:: Records to use ::

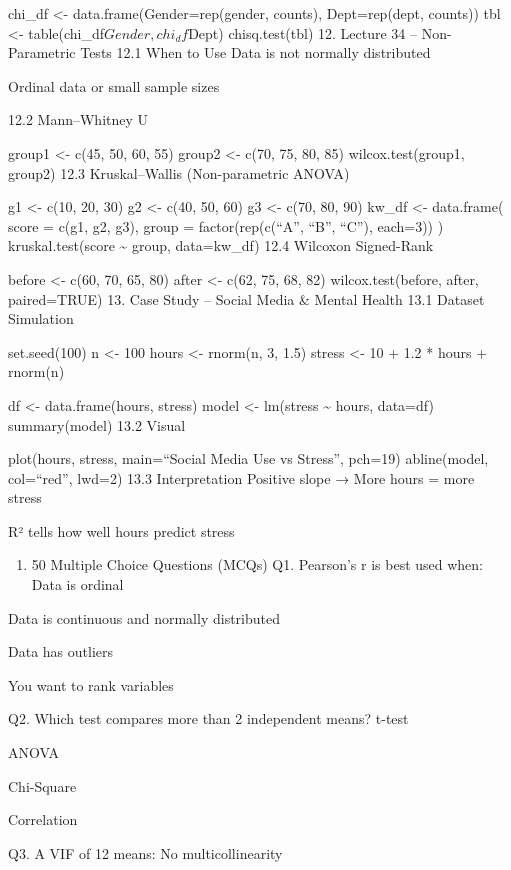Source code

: \documentclass[
  letterpaper,
  DIV=11,
  numbers=noendperiod]{scrreprt}
\providecommand{\tightlist}{%
  \setlength{\itemsep}{0pt}\setlength{\parskip}{0pt}}
\begin{document}
chi\_df \textless- data.frame(Gender=rep(gender, counts), Dept=rep(dept,
counts)) tbl \textless- table(chi\_df\(Gender, chi_df\)Dept)
chisq.test(tbl) 12. Lecture 34 -- Non-Parametric Tests 12.1 When to Use
Data is not normally distributed

Ordinal data or small sample sizes

12.2 Mann--Whitney U

group1 \textless- c(45, 50, 60, 55) group2 \textless- c(70, 75, 80, 85)
wilcox.test(group1, group2) 12.3 Kruskal--Wallis (Non-parametric ANOVA)

g1 \textless- c(10, 20, 30) g2 \textless- c(40, 50, 60) g3 \textless-
c(70, 80, 90) kw\_df \textless- data.frame( score = c(g1, g2, g3), group
= factor(rep(c(``A'', ``B'', ``C''), each=3)) ) kruskal.test(score
\textasciitilde{} group, data=kw\_df) 12.4 Wilcoxon Signed-Rank

before \textless- c(60, 70, 65, 80) after \textless- c(62, 75, 68, 82)
wilcox.test(before, after, paired=TRUE) 13. Case Study -- Social Media
\& Mental Health 13.1 Dataset Simulation

set.seed(100) n \textless- 100 hours \textless- rnorm(n, 3, 1.5) stress
\textless- 10 + 1.2 * hours + rnorm(n)

df \textless- data.frame(hours, stress) model \textless- lm(stress
\textasciitilde{} hours, data=df) summary(model) 13.2 Visual

plot(hours, stress, main=``Social Media Use vs Stress'', pch=19)
abline(model, col=``red'', lwd=2) 13.3 Interpretation Positive slope →
More hours = more stress

R² tells how well hours predict stress

\begin{enumerate}
\def\labelenumi{\arabic{enumi}.}
\setcounter{enumi}{13}
\tightlist
\item
  50 Multiple Choice Questions (MCQs) Q1. Pearson's r is best used when:
  Data is ordinal
\end{enumerate}

Data is continuous and normally distributed

Data has outliers

You want to rank variables

Q2. Which test compares more than 2 independent means? t-test

ANOVA

Chi-Square

Correlation

Q3. A VIF of 12 means: No multicollinearity
\end{document}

:::

● Task to complete:
The response should hold exactly the lines starting at the line with "wilcox.test(before, after, paired=TRUE)" and ending at the line with "Data has outliers", and no other line of the material above.

● Response to this task:
wilcox.test(before, after, paired=TRUE) 13. Case Study -- Social Media
\& Mental Health 13.1 Dataset Simulation

set.seed(100) n \textless- 100 hours \textless- rnorm(n, 3, 1.5) stress
\textless- 10 + 1.2 * hours + rnorm(n)

df \textless- data.frame(hours, stress) model \textless- lm(stress
\textasciitilde{} hours, data=df) summary(model) 13.2 Visual

plot(hours, stress, main=``Social Media Use vs Stress'', pch=19)
abline(model, col=``red'', lwd=2) 13.3 Interpretation Positive slope →
More hours = more stress

R² tells how well hours predict stress

\begin{enumerate}
\def\labelenumi{\arabic{enumi}.}
\setcounter{enumi}{13}
\tightlist
\item
  50 Multiple Choice Questions (MCQs) Q1. Pearson's r is best used when:
  Data is ordinal
\end{enumerate}

Data is continuous and normally distributed

Data has outliers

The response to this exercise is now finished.